Finale is on my c:/ system drive and I now need to free up space on it.

Exactly how do I remove Finale from the c: drive onto an external drive connected to the same PC.

I don't care about performance, as most of my Finale projects are simple.

And most of the instructions I've found are for moving Finale off one PC onto another.

Can I simply do a bulk copy of all the Finale files on my c: drive to the other drive ?

Thanks for any help.

Bob


----------



## benwiggy (Feb 16, 2022)

You can move the Garritan samples quite easily, following these instructions:



https://makemusic.zendesk.com/hc/en-us/articles/217749158-Moving-your-Garritan-samples-folder-after-installation



But: apart from the samples, the rest of it is less than 1Gb on your C drive.

The application itself is under 200 Mb. You could move that. There are then various support and Component files, but these have to be in locations that Finale knows. You can delete the "Worksheets and Repertoire" example docs, and save 100 Mb or so. You can configure some locations for plug-ins and other components in the application's preferences (in the Folders pane).


----------



## bcarwell (Feb 16, 2022)

Many thanks Ben. I didn't want to spend time moving little 100-200 Mb chunks here and there if I could find much bigger folders, etc. The large Finale folder seemed to be a good first candidate but I didn't know if I could move the entire thing easily without breaking something. I am <dangerously> low on my c: at less than 1GB.

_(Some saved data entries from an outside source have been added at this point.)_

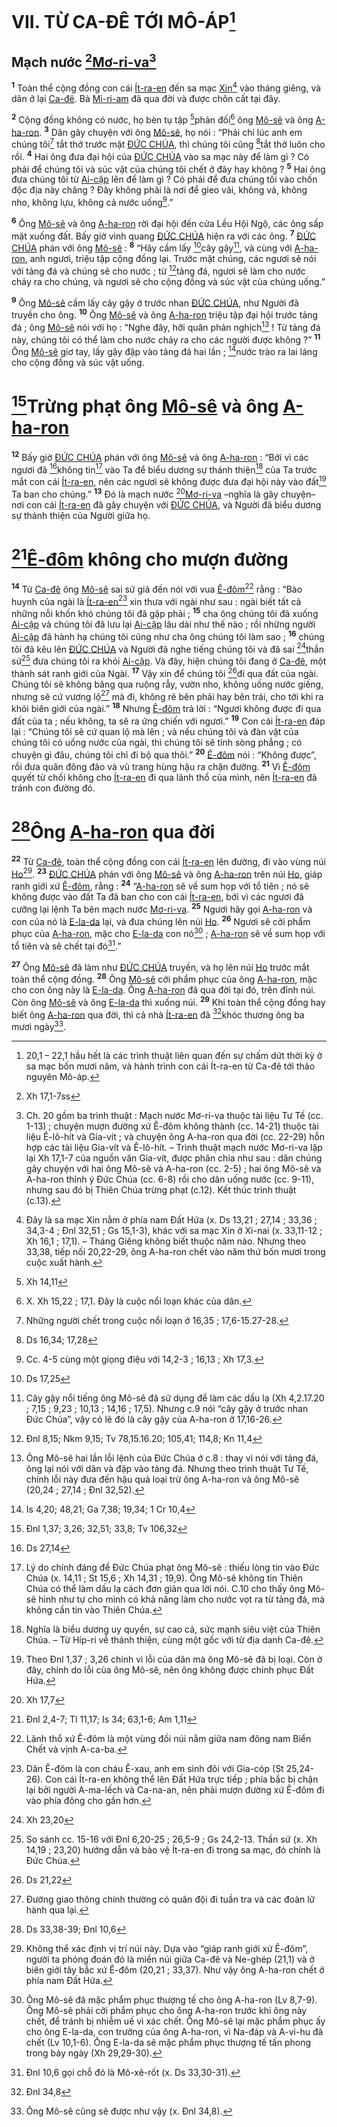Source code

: # VII. TỪ CA-ĐÊ TỚI MÔ-ÁP[^1-f0e40430-408a-4b6e-a2e5-dd678c33ae70]

## Mạch nước [^1@-f0e40430-408a-4b6e-a2e5-dd678c33ae70][Mơ-ri-va]()[^2-f0e40430-408a-4b6e-a2e5-dd678c33ae70]

<sup><b>1</b></sup> Toàn thể cộng đồng con cái [Ít-ra-en]() đến sa mạc [Xin]()[^3-f0e40430-408a-4b6e-a2e5-dd678c33ae70] vào tháng giêng, và dân ở lại [Ca-đê](). Bà [Mi-ri-am]() đã qua đời và được chôn cất tại đây.

<sup><b>2</b></sup> Cộng đồng không có nước, họ bèn tụ tập [^2@-f0e40430-408a-4b6e-a2e5-dd678c33ae70]phản đối[^4-f0e40430-408a-4b6e-a2e5-dd678c33ae70] ông [Mô-sê]() và ông [A-ha-ron](). <sup><b>3</b></sup> Dân gây chuyện với ông [Mô-sê](), họ nói : “Phải chi lúc anh em chúng tôi[^5-f0e40430-408a-4b6e-a2e5-dd678c33ae70] tắt thở trước mặt [ĐỨC CHÚA](), thì chúng tôi cũng [^3@-f0e40430-408a-4b6e-a2e5-dd678c33ae70]tắt thở luôn cho rồi. <sup><b>4</b></sup> Hai ông đưa đại hội của [ĐỨC CHÚA]() vào sa mạc này để làm gì ? Có phải để chúng tôi và súc vật của chúng tôi chết ở đây hay không ? <sup><b>5</b></sup> Hai ông đưa chúng tôi từ [Ai-cập]() lên để làm gì ? Có phải để đưa chúng tôi vào chốn độc địa này chăng ? Đây không phải là nơi để gieo vãi, không vả, không nho, không lựu, không cả nước uống[^6-f0e40430-408a-4b6e-a2e5-dd678c33ae70].”

<sup><b>6</b></sup> Ông [Mô-sê]() và ông [A-ha-ron]() rời đại hội đến cửa Lều Hội Ngộ, các ông sấp mặt xuống đất. Bấy giờ vinh quang [ĐỨC CHÚA]() hiện ra với các ông. <sup><b>7</b></sup> [ĐỨC CHÚA]() phán với ông [Mô-sê]() : <sup><b>8</b></sup> “Hãy cầm lấy [^4@-f0e40430-408a-4b6e-a2e5-dd678c33ae70]cây gậy[^7-f0e40430-408a-4b6e-a2e5-dd678c33ae70], và cùng với [A-ha-ron](), anh ngươi, triệu tập cộng đồng lại. Trước mặt chúng, các ngươi sẽ nói với tảng đá và chúng sẽ cho nước ; từ [^5@-f0e40430-408a-4b6e-a2e5-dd678c33ae70]tảng đá, ngươi sẽ làm cho nước chảy ra cho chúng, và ngươi sẽ cho cộng đồng và súc vật của chúng uống.”

<sup><b>9</b></sup> Ông [Mô-sê]() cầm lấy cây gậy ở trước nhan [ĐỨC CHÚA](), như Người đã truyền cho ông. <sup><b>10</b></sup> Ông [Mô-sê]() và ông [A-ha-ron]() triệu tập đại hội trước tảng đá ; ông [Mô-sê]() nói với họ : “Nghe đây, hỡi quân phản nghịch[^8-f0e40430-408a-4b6e-a2e5-dd678c33ae70] ! Từ tảng đá này, chúng tôi có thể làm cho nước chảy ra cho các người được không ?” <sup><b>11</b></sup> Ông [Mô-sê]() giơ tay, lấy gậy đập vào tảng đá hai lần ; [^6@-f0e40430-408a-4b6e-a2e5-dd678c33ae70]nước trào ra lai láng cho cộng đồng và súc vật uống.

# [^7@-f0e40430-408a-4b6e-a2e5-dd678c33ae70]Trừng phạt ông [Mô-sê]() và ông [A-ha-ron]()

<sup><b>12</b></sup> Bấy giờ [ĐỨC CHÚA]() phán với ông [Mô-sê]() và ông [A-ha-ron]() : “Bởi vì các ngươi đã [^8@-f0e40430-408a-4b6e-a2e5-dd678c33ae70]không tin[^9-f0e40430-408a-4b6e-a2e5-dd678c33ae70] vào Ta để biểu dương sự thánh thiện[^10-f0e40430-408a-4b6e-a2e5-dd678c33ae70] của Ta trước mắt con cái [Ít-ra-en](), nên các ngươi sẽ không được đưa đại hội này vào đất[^11-f0e40430-408a-4b6e-a2e5-dd678c33ae70] Ta ban cho chúng.” <sup><b>13</b></sup> Đó là mạch nước [^9@-f0e40430-408a-4b6e-a2e5-dd678c33ae70][Mơ-ri-va]() –nghĩa là gây chuyện– nơi con cái [Ít-ra-en]() đã gây chuyện với [ĐỨC CHÚA](), và Người đã biểu dương sự thánh thiện của Người giữa họ.

# [^10@-f0e40430-408a-4b6e-a2e5-dd678c33ae70][Ê-đôm]() không cho mượn đường

<sup><b>14</b></sup> Từ [Ca-đê]() ông [Mô-sê]() sai sứ giả đến nói với vua [Ê-đôm]()[^12-f0e40430-408a-4b6e-a2e5-dd678c33ae70] rằng : “Bào huynh của ngài là [Ít-ra-en]()[^13-f0e40430-408a-4b6e-a2e5-dd678c33ae70] xin thưa với ngài như sau : ngài biết tất cả những nỗi khốn khó chúng tôi đã gặp phải ; <sup><b>15</b></sup> cha ông chúng tôi đã xuống [Ai-cập]() và chúng tôi đã lưu lại [Ai-cập]() lâu dài như thế nào ; rồi những người [Ai-cập]() đã hành hạ chúng tôi cũng như cha ông chúng tôi làm sao ; <sup><b>16</b></sup> chúng tôi đã kêu lên [ĐỨC CHÚA]() và Người đã nghe tiếng chúng tôi và đã sai [^11@-f0e40430-408a-4b6e-a2e5-dd678c33ae70]thần sứ[^14-f0e40430-408a-4b6e-a2e5-dd678c33ae70] đưa chúng tôi ra khỏi [Ai-cập](). Và đây, hiện chúng tôi đang ở [Ca-đê](), một thành sát ranh giới của Ngài. <sup><b>17</b></sup> Vậy xin để chúng tôi [^12@-f0e40430-408a-4b6e-a2e5-dd678c33ae70]đi qua đất của ngài. Chúng tôi sẽ không băng qua ruộng rẫy, vườn nho, không uống nước giếng, nhưng sẽ cứ vương lộ[^15-f0e40430-408a-4b6e-a2e5-dd678c33ae70] mà đi, không rẽ bên phải hay bên trái, cho tới khi ra khỏi biên giới của ngài.” <sup><b>18</b></sup> Nhưng [Ê-đôm]() trả lời : “Ngươi không được đi qua đất của ta ; nếu không, ta sẽ ra ứng chiến với ngươi.” <sup><b>19</b></sup> Con cái [Ít-ra-en]() đáp lại : “Chúng tôi sẽ cứ quan lộ mà lên ; và nếu chúng tôi và đàn vật của chúng tôi có uống nước của ngài, thì chúng tôi sẽ tính sòng phẳng ; có chuyện gì đâu, chúng tôi chỉ đi bộ qua thôi.” <sup><b>20</b></sup> [Ê-đôm]() nói : “Không được”, rồi đưa quân đông đảo và vũ trang hùng hậu ra chặn đường. <sup><b>21</b></sup> Vì [Ê-đôm]() quyết từ chối không cho [Ít-ra-en]() đi qua lãnh thổ của mình, nên [Ít-ra-en]() đã tránh con đường đó.

# [^13@-f0e40430-408a-4b6e-a2e5-dd678c33ae70]Ông [A-ha-ron]() qua đời

<sup><b>22</b></sup> Từ [Ca-đê](), toàn thể cộng đồng con cái [Ít-ra-en]() lên đường, đi vào vùng núi [Ho]()[^16-f0e40430-408a-4b6e-a2e5-dd678c33ae70]. <sup><b>23</b></sup> [ĐỨC CHÚA]() phán với ông [Mô-sê]() và ông [A-ha-ron]() trên núi [Ho](), giáp ranh giới xứ [Ê-đôm](), rằng : <sup><b>24</b></sup> “[A-ha-ron]() sẽ về sum họp với tổ tiên ; nó sẽ không được vào đất Ta đã ban cho con cái [Ít-ra-en](), bởi vì các ngươi đã cưỡng lại lệnh Ta bên mạch nước [Mơ-ri-va](). <sup><b>25</b></sup> Ngươi hãy gọi [A-ha-ron]() và con của nó là [E-la-da]() lại, và đưa chúng lên núi [Ho](). <sup><b>26</b></sup> Ngươi sẽ cởi phẩm phục của [A-ha-ron](), mặc cho [E-la-da]() con nó[^17-f0e40430-408a-4b6e-a2e5-dd678c33ae70] ; [A-ha-ron]() sẽ về sum họp với tổ tiên và sẽ chết tại đó[^18-f0e40430-408a-4b6e-a2e5-dd678c33ae70].”

<sup><b>27</b></sup> Ông [Mô-sê]() đã làm như [ĐỨC CHÚA]() truyền, và họ lên núi [Ho]() trước mắt toàn thể cộng đồng. <sup><b>28</b></sup> Ông [Mô-sê]() cởi phẩm phục của ông [A-ha-ron](), mặc cho con ông này là [E-la-da](). Ông [A-ha-ron]() đã qua đời tại đó, trên đỉnh núi. Còn ông [Mô-sê]() và ông [E-la-da]() thì xuống núi. <sup><b>29</b></sup> Khi toàn thể cộng đồng hay biết ông [A-ha-ron]() qua đời, thì cả nhà [Ít-ra-en]() đã [^14@-f0e40430-408a-4b6e-a2e5-dd678c33ae70]khóc thương ông ba mươi ngày[^19-f0e40430-408a-4b6e-a2e5-dd678c33ae70].

[^1-f0e40430-408a-4b6e-a2e5-dd678c33ae70]: 20,1 – 22,1 hầu hết là các trình thuật liên quan đến sự chấm dứt thời kỳ ở sa mạc bốn mươi năm, và hành trình con cái Ít-ra-en từ Ca-đê tới thảo nguyên Mô-áp.

[^2-f0e40430-408a-4b6e-a2e5-dd678c33ae70]: Ch. 20 gồm ba trình thuật : Mạch nước Mơ-ri-va thuộc tài liệu Tư Tế (cc. 1-13) ; chuyện mượn đường xứ Ê-đôm không thành (cc. 14-21) thuộc tài liệu Ê-lô-hít và Gia-vít ; và chuyện ông A-ha-ron qua đời (cc. 22-29) hỗn hợp các tài liệu Gia-vít và Ê-lô-hít. – Trình thuật mạch nước Mơ-ri-va lặp lại Xh 17,1-7 của nguồn văn Gia-vít, được phân chia như sau : dân chúng gây chuyện với hai ông Mô-sê và A-ha-ron (cc. 2-5) ; hai ông Mô-sê và A-ha-ron thỉnh ý Đức Chúa (cc. 6-8) rồi cho dân uống nước (cc. 9-11), nhưng sau đó bị Thiên Chúa trừng phạt (c.12). Kết thúc trình thuật (c.13).

[^3-f0e40430-408a-4b6e-a2e5-dd678c33ae70]: Đây là sa mạc Xin nằm ở phía nam Đất Hứa (x. Ds 13,21 ; 27,14 ; 33,36 ; 34,3-4 ; Đnl 32,51 ; Gs 15,1-3), khác với sa mạc Xin ở Xi-nai (x. 33,11-12 ; Xh 16,1 ; 17,1). – Tháng Giêng không biết thuộc năm nào. Nhưng theo 33,38, tiếp nối 20,22-29, ông A-ha-ron chết vào năm thứ bốn mươi trong cuộc xuất hành.

[^4-f0e40430-408a-4b6e-a2e5-dd678c33ae70]: X. Xh 15,22 ; 17,1. Đây là cuộc nổi loạn khác của dân.

[^5-f0e40430-408a-4b6e-a2e5-dd678c33ae70]: Những người chết trong cuộc nổi loạn ở 16,35 ; 17,6-15.27-28.

[^6-f0e40430-408a-4b6e-a2e5-dd678c33ae70]: Cc. 4-5 cùng một giọng điệu với 14,2-3 ; 16,13 ; Xh 17,3.

[^7-f0e40430-408a-4b6e-a2e5-dd678c33ae70]: Cây gậy nổi tiếng ông Mô-sê đã sử dụng để làm các dấu lạ (Xh 4,2.17.20 ; 7,15 ; 9,23 ; 10,13 ; 14,16 ; 17,5). Nhưng c.9 nói “cây gậy ở trước nhan Đức Chúa”, vậy có lẽ đó là cây gậy của A-ha-ron ở 17,16-26.

[^8-f0e40430-408a-4b6e-a2e5-dd678c33ae70]: Ông Mô-sê hai lần lỗi lệnh của Đức Chúa ở c.8 : thay vì nói với tảng đá, ông lại nói với dân và đập vào tảng đá. Nhưng theo trình thuật Tư Tế, chính lỗi này đưa đến hậu quả loại trừ ông A-ha-ron và ông Mô-sê (20,24 ; 27,14 ; Đnl 32,52).

[^9-f0e40430-408a-4b6e-a2e5-dd678c33ae70]: Lý do chính đáng để Đức Chúa phạt ông Mô-sê : thiếu lòng tin vào Đức Chúa (x. 14,11 ; St 15,6 ; Xh 14,31 ; 19,9). Ông Mô-sê không tin Thiên Chúa có thể làm dấu lạ cách đơn giản qua lời nói. C.10 cho thấy ông Mô-sê hình như tự cho mình có khả năng làm cho nước vọt ra từ tảng đá, mà không cần tin vào Thiên Chúa.

[^10-f0e40430-408a-4b6e-a2e5-dd678c33ae70]: Nghĩa là biểu dương uy quyền, sự cao cả, sức mạnh siêu việt của Thiên Chúa. – Từ Híp-ri về thánh thiện, cùng một gốc với từ địa danh Ca-đê.

[^11-f0e40430-408a-4b6e-a2e5-dd678c33ae70]: Theo Đnl 1,37 ; 3,26 chính vì lỗi của dân mà ông Mô-sê đã bị loại. Còn ở đây, chính do lỗi của ông Mô-sê, nên ông không được chinh phục Đất Hứa.

[^12-f0e40430-408a-4b6e-a2e5-dd678c33ae70]: Lãnh thổ xứ Ê-đôm là một vùng đồi núi nằm giữa nam đông nam Biển Chết và vịnh A-ca-ba.

[^13-f0e40430-408a-4b6e-a2e5-dd678c33ae70]: Dân Ê-đôm là con cháu Ê-xau, anh em sinh đôi với Gia-cóp (St 25,24-26). Con cái Ít-ra-en không thể lên Đất Hứa trực tiếp ; phía bắc bị chận lại bởi người A-ma-lếch và Ca-na-an, nên phải mượn đường xứ Ê-đôm đi vào phía đông cho gần hơn.

[^14-f0e40430-408a-4b6e-a2e5-dd678c33ae70]: So sánh cc. 15-16 với Đnl 6,20-25 ; 26,5-9 ; Gs 24,2-13. Thần sứ (x. Xh 14,19 ; 23,20) hướng dẫn và bảo vệ Ít-ra-en đi trong sa mạc, đó chính là Đức Chúa.

[^15-f0e40430-408a-4b6e-a2e5-dd678c33ae70]: Đường giao thông chính thường có quân đội đi tuần tra và các đoàn lữ hành qua lại.

[^16-f0e40430-408a-4b6e-a2e5-dd678c33ae70]: Không thể xác định vị trí núi này. Dựa vào “giáp ranh giới xứ Ê-đôm”, người ta phỏng đoán đó là miền núi giữa Ca-đê và Ne-ghép (21,1) và ở biên giới tây bắc xứ Ê-đôm (20,21 ; 33,37). Như vậy ông A-ha-ron chết ở phía nam Đất Hứa.

[^17-f0e40430-408a-4b6e-a2e5-dd678c33ae70]: Ông Mô-sê đã mặc phẩm phục thượng tế cho ông A-ha-ron (Lv 8,7-9). Ông Mô-sê phải cởi phẩm phục cho ông A-ha-ron trước khi ông này chết, để tránh bị nhiễm uế vì xác chết. Ông Mô-sê lại mặc phẩm phục ấy cho ông E-la-da, con trưởng của ông A-ha-ron, vì Na-đáp và A-vi-hu đã chết (Lv 10,1-6). Ông E-la-da sẽ mặc phẩm phục thượng tế tấn phong trong bảy ngày (Xh 29,29-30).

[^18-f0e40430-408a-4b6e-a2e5-dd678c33ae70]: Đnl 10,6 gọi chỗ đó là Mô-xê-rốt (x. Ds 33,30-31).

[^19-f0e40430-408a-4b6e-a2e5-dd678c33ae70]: Ông Mô-sê cũng sẽ được như vậy (x. Đnl 34,8).

[^1@-f0e40430-408a-4b6e-a2e5-dd678c33ae70]: Xh 17,1-7ss

[^2@-f0e40430-408a-4b6e-a2e5-dd678c33ae70]: Xh 14,11

[^3@-f0e40430-408a-4b6e-a2e5-dd678c33ae70]: Ds 16,34; 17,28

[^4@-f0e40430-408a-4b6e-a2e5-dd678c33ae70]: Ds 17,25

[^5@-f0e40430-408a-4b6e-a2e5-dd678c33ae70]: Đnl 8,15; Nkm 9,15; Tv 78,15.16.20; 105,41; 114,8; Kn 11,4

[^6@-f0e40430-408a-4b6e-a2e5-dd678c33ae70]: Is 4,20; 48,21; Ga 7,38; 19,34; 1 Cr 10,4

[^7@-f0e40430-408a-4b6e-a2e5-dd678c33ae70]: Đnl 1,37; 3,26; 32,51; 33,8; Tv 106,32

[^8@-f0e40430-408a-4b6e-a2e5-dd678c33ae70]: Ds 27,14

[^9@-f0e40430-408a-4b6e-a2e5-dd678c33ae70]: Xh 17,7

[^10@-f0e40430-408a-4b6e-a2e5-dd678c33ae70]: Đnl 2,4-7; Tl 11,17; Is 34; 63,1-6; Am 1,11

[^11@-f0e40430-408a-4b6e-a2e5-dd678c33ae70]: Xh 23,20

[^12@-f0e40430-408a-4b6e-a2e5-dd678c33ae70]: Ds 21,22

[^13@-f0e40430-408a-4b6e-a2e5-dd678c33ae70]: Ds 33,38-39; Đnl 10,6

[^14@-f0e40430-408a-4b6e-a2e5-dd678c33ae70]: Đnl 34,8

Per your suggestion I will at least start by moving Garritan. May be time to look at a new larger system drive but might be a PITA and not very cost effective, since its a Thinkpad.

Anyway, thanks again, and I'll have at it....

Best,

Bob


----------



## ssnowe (Feb 16, 2022)

If you have multiple drives turn off the windows page/swap file on your main drive and turn it on on your secondary drive, will probably give you back 10 or more gb of space. You can also run disk cleanup to remove old windows update downloads giving you back additional space.


----------